I am surprised I was not aware of this. Free speech zones sound completely antithetical to the point of free speech, and also free press: that latter article claimed that reporters were prohibited from entering the "free speech zones" to report on the "free speech."

Can this be real?

Welcome to Neo-America.

Your papers please.
 
  • #3
Evo
Mentor
23,539
3,173
Free speech is allowed, but within defined areas, those areas have been greatly restricted around the President. I don't know how I feel about the Presidential restrictions, but since a lot of people are just plain nuts, I guess I will lean towards agreeing on a space limit. If you want to hear people prattling on about their pet peeves, you absolutely can. If you don't, you don't have to. That's what makes it just for all. :approve:
 
  • #4
0rthodontist
Science Advisor
1,230
0
Why not make a national free speech zone inside a desert in Utah, reserved for all views that disagree with governmental policy? No press access, of course. But if you want to hear a few dissenting views, all you have to do is go to Utah, so it's perfectly fair. I'm sure that's what the framers of the Constitution really meant.

The true meaning of free speech is the ability to say what you want, where you want to, so long as you are in a place that reasonable people would call public, or in a place that you own yourself. We do not have any inherent right not to hear things we don't want to.
 
  • #5
Evo
Mentor
23,539
3,173
Why not make a national free speech zone inside a desert in Utah, reserved for all views that disagree with governmental policy? No press access, of course. But if you want to hear a few dissenting views, all you have to do is go to Utah, so it's perfectly fair. I'm sure that's what the framers of the Constitution really meant.

The true meaning of free speech is the ability to say what you want, where you want to, so long as you are in a place that reasonable people would call public, or in a place that you own yourself. We do not have any inherent right not to hear things we don't want to.
You really are young and naive. :biggrin: Those boundaries can change. And I, for one, do not think that if I go to a Macy's Thanksgiving day Parade that the KKK or a group of skinheads, or right wing religious fanatics can ruin my day by spewing their personal opinions.
 
  • #6
0rthodontist
Science Advisor
1,230
0
Though this is just a small point, not all skinheads are racist. There are also SHARP skinheads (Skinheads Against Racial Prejudice).

Second, you seem genuinely opposed to free speech. You appear to have no problem with people saying what they want, so long as they do it in private. If this is ad hominem, then please tell me and I sincerely apologize, but this is what it seems you are saying. Am I wrong about this?
 
  • #7
Hurkyl
Staff Emeritus
Science Advisor
Gold Member
14,950
19
False dichotomy. There's a (large) middle area between "able to speak anywhere I darn well please" and "able to speak only in private".

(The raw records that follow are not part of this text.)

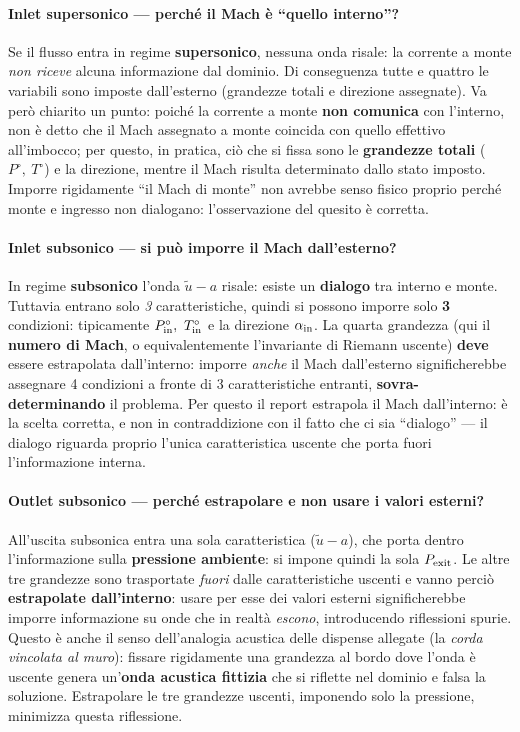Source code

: \paragraph{Inlet supersonico --- perché il Mach è ``quello interno''?}
Se il flusso entra in regime \textbf{supersonico}, nessuna onda risale: la corrente a
monte \emph{non riceve} alcuna informazione dal dominio. Di conseguenza tutte e quattro
le variabili sono imposte dall'esterno (grandezze totali e direzione assegnate). Va
però chiarito un punto: poiché la corrente a monte \textbf{non comunica} con
l'interno, non è detto che il Mach assegnato a monte coincida con quello effettivo
all'imbocco; per questo, in pratica, ciò che si fissa sono le \textbf{grandezze totali}
($P^\circ,\ T^\circ$) e la direzione, mentre il Mach risulta determinato dallo stato
imposto. Imporre rigidamente ``il Mach di monte'' non avrebbe senso fisico proprio
perché monte e ingresso non dialogano: l'osservazione del quesito è corretta.

\paragraph{Inlet subsonico --- si può imporre il Mach dall'esterno?}
In regime \textbf{subsonico} l'onda $\tilde u - a$ risale: esiste un \textbf{dialogo}
tra interno e monte. Tuttavia entrano solo \emph{3} caratteristiche, quindi si possono
imporre solo \textbf{3} condizioni: tipicamente $P^\circ_{\rm in},\ T^\circ_{\rm in}$ e
la direzione $\alpha_{\rm in}$. La quarta grandezza (qui il \textbf{numero di Mach}, o
equivalentemente l'invariante di Riemann uscente) \textbf{deve} essere estrapolata
dall'interno: imporre \emph{anche} il Mach dall'esterno significherebbe assegnare 4
condizioni a fronte di 3 caratteristiche entranti, \textbf{sovra-determinando} il
problema. Per questo il report estrapola il Mach dall'interno: è la scelta corretta, e
non in contraddizione con il fatto che ci sia ``dialogo'' --- il dialogo riguarda
proprio l'unica caratteristica uscente che porta fuori l'informazione interna.

\paragraph{Outlet subsonico --- perché estrapolare e non usare i valori esterni?}
All'uscita subsonica entra una sola caratteristica ($\tilde u - a$), che porta dentro
l'informazione sulla \textbf{pressione ambiente}: si impone quindi la sola
$P_{\rm exit}$. Le altre tre grandezze sono trasportate \emph{fuori} dalle
caratteristiche uscenti e vanno perciò \textbf{estrapolate dall'interno}: usare per
esse dei valori esterni significherebbe imporre informazione su onde che in realtà
\emph{escono}, introducendo riflessioni spurie. Questo è anche il senso dell'analogia
acustica delle dispense allegate (la \emph{corda vincolata al muro}): fissare
rigidamente una grandezza al bordo dove l'onda è uscente genera un'\textbf{onda
acustica fittizia} che si riflette nel dominio e falsa la soluzione. Estrapolare le tre
grandezze uscenti, imponendo solo la pressione, minimizza questa riflessione.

And, of course, the right to free speech is not something to be upheld at all costs.

(and don't make the mistake of thinking the right to free speech is the right to make other people listen to you)
 
Last edited:
  • #8
0rthodontist
Science Advisor
1,230
0
I would argue it's not quite a false dichotomy because I'm not saying it's either/or, just that Evo's statements have lead me to believe she only would like free speech to happen in private. It is certainly possible that there are public circumstances where Evo would not wish a peacable neo-nazi demonstration to be banned. (Not that I would like to see such a demonstration either, but I wouldn't want to remove their right to have one) But I would like to know what those circumstances are.
 
  • #9
0rthodontist
Science Advisor
1,230
0
And, of course, the right to free speech is not something to be upheld at all costs.
We're talking about forcing a few elderly people with anti-war signs to move a quarter mile away from a Bush gathering. What would the costs have been if those people were permitted to stay? They might have gotten a bit of media attention. That's it. The only danger is that they might have managed to communicate their views.

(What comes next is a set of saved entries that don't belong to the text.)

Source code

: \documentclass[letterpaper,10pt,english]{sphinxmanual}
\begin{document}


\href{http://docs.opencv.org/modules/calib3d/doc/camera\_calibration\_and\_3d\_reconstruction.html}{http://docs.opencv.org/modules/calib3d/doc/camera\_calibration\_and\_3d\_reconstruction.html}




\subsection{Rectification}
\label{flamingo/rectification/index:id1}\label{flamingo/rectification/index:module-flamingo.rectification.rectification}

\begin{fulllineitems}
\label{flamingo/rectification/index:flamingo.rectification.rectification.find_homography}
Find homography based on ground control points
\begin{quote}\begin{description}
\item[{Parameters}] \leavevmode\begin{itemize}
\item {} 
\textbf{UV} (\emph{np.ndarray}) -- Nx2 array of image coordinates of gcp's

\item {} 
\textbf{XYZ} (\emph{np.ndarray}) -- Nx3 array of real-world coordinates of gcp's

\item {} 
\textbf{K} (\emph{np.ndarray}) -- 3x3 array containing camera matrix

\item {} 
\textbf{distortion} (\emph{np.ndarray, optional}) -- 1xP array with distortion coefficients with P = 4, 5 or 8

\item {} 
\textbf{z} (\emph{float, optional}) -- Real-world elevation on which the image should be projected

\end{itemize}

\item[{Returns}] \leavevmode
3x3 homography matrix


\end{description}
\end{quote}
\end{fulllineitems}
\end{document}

(and don't make the mistake of thinking the right to free speech is the right to make other people listen to you)
I believe the right to free speech is the right to try to make other people listen to you, within reasonable legal bounds. If you are prohibited from even attempting to get listeners, you are not speaking freely in any meaningful way.
 
  • #10
Evo
Mentor
23,539
3,173
Though this is just a small point, not all skinheads are racist. There are also SHARP skinheads (Skinheads Against Racial Prejudice).
How can you be a skinhead and not be racist? That's like a KKK member saying he's not racist. Either you are, or you aren't.

Second, you seem genuinely opposed to free speech.
You had better stop making things up, this is a warning. Next warning will be points.

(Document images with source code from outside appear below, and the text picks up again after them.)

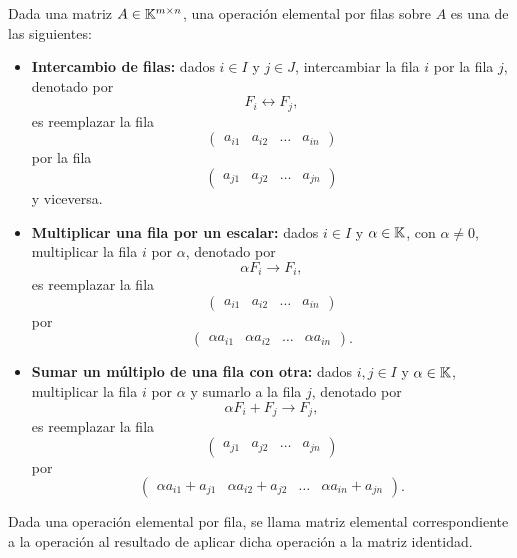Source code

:\documentclass[a4,11pt]{aleph-notas}
\begin{document}
\begin{defi}
    Dada una matriz $A\in\mathbb{K}^{m \times n}$, una operación elemental por filas sobre $A$ es una de las siguientes:
    \begin{itemize}
    \item   
        \textbf{Intercambio de filas:} dados $i\in I$ y $j\in J$, intercambiar la fila $i$ por la fila $j$, denotado por
        \[
            F_i \leftrightarrow F_j,
        \]
        es reemplazar la fila
        \[
            \begin{pmatrix}a_{i1}&a_{i2}&\ldots& a_{in}\end{pmatrix}
        \]
        por la fila
        \[
            \begin{pmatrix}a_{j1}&a_{j2}&\ldots& a_{jn}\end{pmatrix}
        \]
        y viceversa.
    \item 
        \textbf{Multiplicar una fila por un escalar:} dados $i\in I$ y $\alpha\in \mathbb{K}$, con $\alpha\neq 0$, multiplicar la fila $i$ por $\alpha$, denotado por
        \[
            \alpha F_i \rightarrow F_i,
        \]
        es reemplazar la fila
        \[
            \begin{pmatrix}a_{i1}&a_{i2}&\ldots& a_{in}\end{pmatrix}
        \]
        por 
        \[
            \begin{pmatrix}\alpha a_{i1}&\alpha a_{i2}&\ldots&\alpha a_{in}\end{pmatrix}.
        \]
    \item 
        \textbf{Sumar un múltiplo de una fila con otra:} dados $i,j\in I$ y $\alpha\in \mathbb{K}$, multiplicar la fila $i$ por $\alpha$ y sumarlo a la fila $j$, denotado por
        \[
            \alpha F_i + F_j\rightarrow F_j,
        \]
        es reemplazar la fila
        \[
            \begin{pmatrix}a_{j1}&a_{j2}&\ldots& a_{jn}\end{pmatrix}
        \]
        por 
        \[
            \begin{pmatrix}\alpha a_{i1} + a_{j1}&\alpha a_{i2} + a_{j2}&\ldots&\alpha a_{in} + a_{jn}\end{pmatrix}.
        \]
\end{itemize}
\end{defi}

\begin{defi}
    Dada una operación elemental por fila, se llama matriz elemental correspondiente a la operación al resultado de aplicar dicha operación a la matriz identidad.
\end{defi}
\end{document}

I said nothing of the kind, I said there are limits to where free speech is allowed. I agree that there should be limits so people are not imposed upon.
 
  • #11
Hurkyl
Staff Emeritus
Science Advisor
Gold Member
14,950
19
within reasonable legal bounds.
And you consider crashing an event organized by your opposition "reasonable legal bounds"?
 
  • #12
0rthodontist
Science Advisor
1,230
0
How can you be a skinhead and not be racist? That's like a KKK member saying he's not racist. Either you are, or you aren't.
You could have Googled it first.
http://www.skinheadnation.co.uk/sharpskinheads.htm [Broken]
You had better stop making things up, this is a warning. Next warning will be points.
I'm sorry to hear that, and I'm sorry to have offended you.
I said nothing of the kind, I said there are limits to where free speech is allowed. I agree that there should be limits so people are not imposed upon.
Under what circumstances would you feel a public neo-nazi demonstration is permissible?
 
Last edited by a moderator:
  • #13
0rthodontist
Science Advisor
1,230
0
And you consider crashing an event organized by your opposition "reasonable legal bounds"?
So long as the event takes place on public property, yes, I would.
 
  • #14
Evo
Mentor
23,539
3,173
You could have Googled it first.
http://www.skinheadnation.co.uk/sharpskinheads.htm [Broken]
I'm saying you aren't a skinhead if you aren't racist, that's what a skinhead is. Either you are or you aren't. This is BS. Yeah, the KKK has an offshoot that approves of inter-racial marriage.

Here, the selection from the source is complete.